Also, having implemented this in bcftools merge, I don't see how it would help with merging VCFs at all, or what do you mean by your comment that it would help preserve PL its original meaning?

Perhaps better is to apply this idea to the LXX tags, rather than changing the semantics of existing tags. (That is, allow other LXX tags even when LAA is not present.)

olest · 2023-10-06T11:08:30Z

Hi,

we are using local alleles in DRAGEN gVCF Genotyper. More specifically, we write FORMAT/LPL, LAD, LGT and LAA in the multi-sample VCF output.

In particular FORMAT/LPL gives a significant space saving compared to FORMAT/PL which scales quadratically with the number of alleles at a variant site.

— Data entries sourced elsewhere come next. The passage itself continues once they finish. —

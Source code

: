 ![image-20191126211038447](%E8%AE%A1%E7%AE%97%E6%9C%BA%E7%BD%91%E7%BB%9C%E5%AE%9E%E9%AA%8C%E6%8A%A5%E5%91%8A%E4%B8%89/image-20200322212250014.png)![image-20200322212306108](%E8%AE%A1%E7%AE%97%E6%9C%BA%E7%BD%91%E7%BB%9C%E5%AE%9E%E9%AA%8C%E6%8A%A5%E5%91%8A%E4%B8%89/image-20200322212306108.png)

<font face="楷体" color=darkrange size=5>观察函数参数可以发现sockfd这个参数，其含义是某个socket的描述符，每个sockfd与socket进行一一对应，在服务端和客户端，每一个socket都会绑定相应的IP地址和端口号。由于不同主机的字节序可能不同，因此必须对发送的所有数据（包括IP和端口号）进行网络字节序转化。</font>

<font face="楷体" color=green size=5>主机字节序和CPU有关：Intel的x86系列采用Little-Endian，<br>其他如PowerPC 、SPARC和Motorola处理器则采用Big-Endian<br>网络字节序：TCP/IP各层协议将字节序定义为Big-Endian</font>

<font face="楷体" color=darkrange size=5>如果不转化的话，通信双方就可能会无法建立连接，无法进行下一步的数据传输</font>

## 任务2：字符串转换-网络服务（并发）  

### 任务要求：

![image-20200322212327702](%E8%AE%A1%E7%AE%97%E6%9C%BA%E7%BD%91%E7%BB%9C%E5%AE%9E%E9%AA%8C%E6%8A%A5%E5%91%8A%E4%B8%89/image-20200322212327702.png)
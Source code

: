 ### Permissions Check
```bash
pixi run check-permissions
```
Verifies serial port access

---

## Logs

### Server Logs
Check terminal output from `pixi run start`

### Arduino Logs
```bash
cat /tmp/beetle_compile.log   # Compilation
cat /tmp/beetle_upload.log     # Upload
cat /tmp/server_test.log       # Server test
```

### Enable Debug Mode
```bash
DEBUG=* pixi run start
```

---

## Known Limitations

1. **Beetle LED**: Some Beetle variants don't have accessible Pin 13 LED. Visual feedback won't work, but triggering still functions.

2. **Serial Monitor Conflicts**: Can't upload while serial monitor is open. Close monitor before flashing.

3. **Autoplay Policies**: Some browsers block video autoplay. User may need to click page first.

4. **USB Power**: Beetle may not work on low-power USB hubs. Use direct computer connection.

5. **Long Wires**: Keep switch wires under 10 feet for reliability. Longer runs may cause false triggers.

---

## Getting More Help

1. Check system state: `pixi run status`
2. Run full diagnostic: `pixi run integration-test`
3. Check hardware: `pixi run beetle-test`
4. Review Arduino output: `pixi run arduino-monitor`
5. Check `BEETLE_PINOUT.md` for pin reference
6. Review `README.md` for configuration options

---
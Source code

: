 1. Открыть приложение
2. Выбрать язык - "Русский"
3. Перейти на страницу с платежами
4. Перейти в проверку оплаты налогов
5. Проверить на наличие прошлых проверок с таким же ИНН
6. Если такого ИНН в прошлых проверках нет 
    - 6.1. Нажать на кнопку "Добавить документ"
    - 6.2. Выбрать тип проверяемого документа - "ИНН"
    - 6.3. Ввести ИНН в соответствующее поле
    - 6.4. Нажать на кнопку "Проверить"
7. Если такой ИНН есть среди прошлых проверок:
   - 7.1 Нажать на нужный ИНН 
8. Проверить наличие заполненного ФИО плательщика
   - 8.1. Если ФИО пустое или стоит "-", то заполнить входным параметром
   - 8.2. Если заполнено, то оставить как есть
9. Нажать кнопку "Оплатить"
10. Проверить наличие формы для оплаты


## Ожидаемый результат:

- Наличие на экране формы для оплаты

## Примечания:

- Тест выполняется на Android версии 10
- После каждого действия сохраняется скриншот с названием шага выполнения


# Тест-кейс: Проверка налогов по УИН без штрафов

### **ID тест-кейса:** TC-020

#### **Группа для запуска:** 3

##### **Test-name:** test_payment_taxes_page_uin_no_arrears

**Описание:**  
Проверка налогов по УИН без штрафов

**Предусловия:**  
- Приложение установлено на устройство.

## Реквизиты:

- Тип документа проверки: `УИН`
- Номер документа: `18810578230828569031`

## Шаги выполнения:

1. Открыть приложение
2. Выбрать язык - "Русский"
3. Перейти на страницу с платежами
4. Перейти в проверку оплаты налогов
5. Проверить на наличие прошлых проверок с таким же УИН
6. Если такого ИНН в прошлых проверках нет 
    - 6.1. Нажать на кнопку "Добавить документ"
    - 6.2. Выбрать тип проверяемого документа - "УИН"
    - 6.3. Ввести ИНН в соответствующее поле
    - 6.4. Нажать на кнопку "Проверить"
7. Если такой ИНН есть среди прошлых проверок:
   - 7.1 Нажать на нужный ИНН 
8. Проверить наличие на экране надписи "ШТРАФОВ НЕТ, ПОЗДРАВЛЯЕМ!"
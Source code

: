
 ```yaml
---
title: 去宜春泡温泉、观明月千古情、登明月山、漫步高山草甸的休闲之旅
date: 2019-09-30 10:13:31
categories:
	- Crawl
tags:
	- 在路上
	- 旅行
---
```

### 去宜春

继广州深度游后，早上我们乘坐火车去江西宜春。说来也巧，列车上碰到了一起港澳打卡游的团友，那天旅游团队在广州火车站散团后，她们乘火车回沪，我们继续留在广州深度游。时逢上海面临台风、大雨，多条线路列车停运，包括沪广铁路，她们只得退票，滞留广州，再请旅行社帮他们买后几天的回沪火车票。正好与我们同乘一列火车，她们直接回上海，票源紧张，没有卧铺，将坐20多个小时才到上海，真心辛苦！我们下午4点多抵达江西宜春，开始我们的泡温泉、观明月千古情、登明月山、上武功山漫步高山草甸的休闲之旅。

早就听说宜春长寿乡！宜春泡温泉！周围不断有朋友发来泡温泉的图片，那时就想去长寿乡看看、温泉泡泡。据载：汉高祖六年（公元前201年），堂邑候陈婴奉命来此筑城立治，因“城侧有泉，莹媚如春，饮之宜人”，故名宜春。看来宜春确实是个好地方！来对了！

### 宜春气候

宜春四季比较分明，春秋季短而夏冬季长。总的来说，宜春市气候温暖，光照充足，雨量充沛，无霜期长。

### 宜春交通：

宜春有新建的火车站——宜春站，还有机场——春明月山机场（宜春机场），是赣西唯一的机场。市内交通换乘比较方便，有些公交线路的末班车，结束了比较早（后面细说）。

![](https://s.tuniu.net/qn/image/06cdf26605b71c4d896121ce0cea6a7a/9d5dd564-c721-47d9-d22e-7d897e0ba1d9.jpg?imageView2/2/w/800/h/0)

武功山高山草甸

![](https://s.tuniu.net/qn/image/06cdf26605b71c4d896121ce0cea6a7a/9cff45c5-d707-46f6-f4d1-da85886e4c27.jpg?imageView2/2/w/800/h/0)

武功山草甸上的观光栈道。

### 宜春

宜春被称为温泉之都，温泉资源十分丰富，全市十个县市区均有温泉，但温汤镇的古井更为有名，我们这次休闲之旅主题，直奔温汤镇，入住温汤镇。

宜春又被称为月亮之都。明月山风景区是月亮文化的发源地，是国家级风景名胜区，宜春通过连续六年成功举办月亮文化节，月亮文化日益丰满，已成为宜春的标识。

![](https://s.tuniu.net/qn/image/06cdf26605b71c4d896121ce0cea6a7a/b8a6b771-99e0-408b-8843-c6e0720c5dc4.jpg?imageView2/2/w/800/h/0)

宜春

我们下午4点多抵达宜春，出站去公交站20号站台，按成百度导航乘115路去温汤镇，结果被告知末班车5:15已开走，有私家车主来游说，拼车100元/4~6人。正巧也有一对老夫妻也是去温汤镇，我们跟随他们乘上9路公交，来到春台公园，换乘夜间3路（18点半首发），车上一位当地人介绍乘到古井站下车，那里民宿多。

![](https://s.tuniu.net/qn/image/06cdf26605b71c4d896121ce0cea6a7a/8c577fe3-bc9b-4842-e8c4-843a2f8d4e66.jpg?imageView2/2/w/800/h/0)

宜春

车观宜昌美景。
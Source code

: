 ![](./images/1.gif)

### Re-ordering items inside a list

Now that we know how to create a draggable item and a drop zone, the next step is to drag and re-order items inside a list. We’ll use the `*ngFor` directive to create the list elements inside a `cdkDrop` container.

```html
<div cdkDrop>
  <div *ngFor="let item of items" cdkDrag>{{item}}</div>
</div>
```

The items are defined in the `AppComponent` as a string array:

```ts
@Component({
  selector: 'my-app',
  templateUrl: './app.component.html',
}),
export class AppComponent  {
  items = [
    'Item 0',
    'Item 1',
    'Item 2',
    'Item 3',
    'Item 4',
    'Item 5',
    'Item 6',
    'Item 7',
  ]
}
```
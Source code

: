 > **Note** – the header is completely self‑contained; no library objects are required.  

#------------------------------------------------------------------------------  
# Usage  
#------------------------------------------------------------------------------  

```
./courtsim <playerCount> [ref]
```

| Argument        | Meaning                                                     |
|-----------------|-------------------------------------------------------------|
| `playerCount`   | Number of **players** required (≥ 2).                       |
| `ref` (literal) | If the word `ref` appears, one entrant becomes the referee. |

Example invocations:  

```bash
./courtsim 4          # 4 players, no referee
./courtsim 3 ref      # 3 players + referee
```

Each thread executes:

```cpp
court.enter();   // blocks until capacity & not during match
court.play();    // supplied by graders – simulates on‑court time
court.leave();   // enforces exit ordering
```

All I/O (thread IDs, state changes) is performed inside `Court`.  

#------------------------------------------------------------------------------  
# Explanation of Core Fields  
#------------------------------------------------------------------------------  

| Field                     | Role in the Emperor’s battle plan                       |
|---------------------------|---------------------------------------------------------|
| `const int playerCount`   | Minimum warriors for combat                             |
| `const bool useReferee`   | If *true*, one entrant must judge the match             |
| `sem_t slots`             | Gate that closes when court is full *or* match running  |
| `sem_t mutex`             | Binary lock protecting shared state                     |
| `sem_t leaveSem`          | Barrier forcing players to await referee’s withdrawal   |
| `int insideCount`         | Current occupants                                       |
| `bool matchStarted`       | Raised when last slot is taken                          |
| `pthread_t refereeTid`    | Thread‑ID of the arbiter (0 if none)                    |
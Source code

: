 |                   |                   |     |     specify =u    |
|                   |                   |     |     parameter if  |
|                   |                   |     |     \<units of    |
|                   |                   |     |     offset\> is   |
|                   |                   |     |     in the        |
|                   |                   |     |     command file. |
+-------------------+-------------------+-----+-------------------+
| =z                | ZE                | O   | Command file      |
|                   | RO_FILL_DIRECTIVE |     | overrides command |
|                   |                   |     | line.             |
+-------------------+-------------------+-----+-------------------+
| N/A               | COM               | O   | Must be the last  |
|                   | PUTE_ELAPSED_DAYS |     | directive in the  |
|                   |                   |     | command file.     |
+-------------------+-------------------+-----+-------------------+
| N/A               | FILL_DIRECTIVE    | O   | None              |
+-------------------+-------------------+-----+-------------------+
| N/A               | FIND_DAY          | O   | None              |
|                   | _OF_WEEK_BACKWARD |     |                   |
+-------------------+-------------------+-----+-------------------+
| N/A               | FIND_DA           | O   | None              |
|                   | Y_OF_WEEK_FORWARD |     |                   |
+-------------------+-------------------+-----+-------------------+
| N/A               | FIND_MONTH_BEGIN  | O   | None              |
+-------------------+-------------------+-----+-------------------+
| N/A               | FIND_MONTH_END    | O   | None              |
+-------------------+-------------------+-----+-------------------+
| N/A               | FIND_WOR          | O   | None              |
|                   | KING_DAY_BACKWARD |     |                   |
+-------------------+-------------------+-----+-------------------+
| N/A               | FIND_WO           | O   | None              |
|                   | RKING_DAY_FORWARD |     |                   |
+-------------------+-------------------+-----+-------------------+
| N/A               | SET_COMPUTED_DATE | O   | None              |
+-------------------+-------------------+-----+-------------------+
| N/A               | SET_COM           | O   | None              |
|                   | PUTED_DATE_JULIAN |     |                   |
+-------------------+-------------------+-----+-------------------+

This becomes important for an msVCF representing a large cohort because multi-allelic sites with hundreds or even thousand of alleles will become more frequent.

In these cases, the msVCF line can exceed the size limit of the htslib parser as @mlin mentions above.

I would love to see this change to become part of the VCF spec. If there is anything needed to support this, please let me know.

VCFv4.3.tex

jmarshall · 2023-11-13T11:05:07Z

Since this PR was started, v4.4 has become the canonical VCF version. We may wish to adjust this PR to add the new fields to the VCFv4.4.tex document instead (or perhaps to both, but primarily to the current one, v4.4).

I have drafted PR #745 applying the local alleles changes to the VCFv4.4 document on top of current master and fixing some formatting etc. It is not intended to split the conversation from this PR, but to provide a preview PDF and demonstration of how these changes applies to current v4.4.

If @yfarjoun and the VCF maintainers agree, and wish to apply the local alleles additions to v4.4 instead of v4.3 (or perhaps to both), then we can force push the new PR's branch to yfarjoun:yf_local_alleles, close #745, and continue the conversation on this original PR.

jkbonfield · 2023-11-28T14:51:23Z

Background into this, that came up in Future of VCF. All Of Us use VDS natively (Hail Variant Dataset). I think this is likely the origin of this PR and #435.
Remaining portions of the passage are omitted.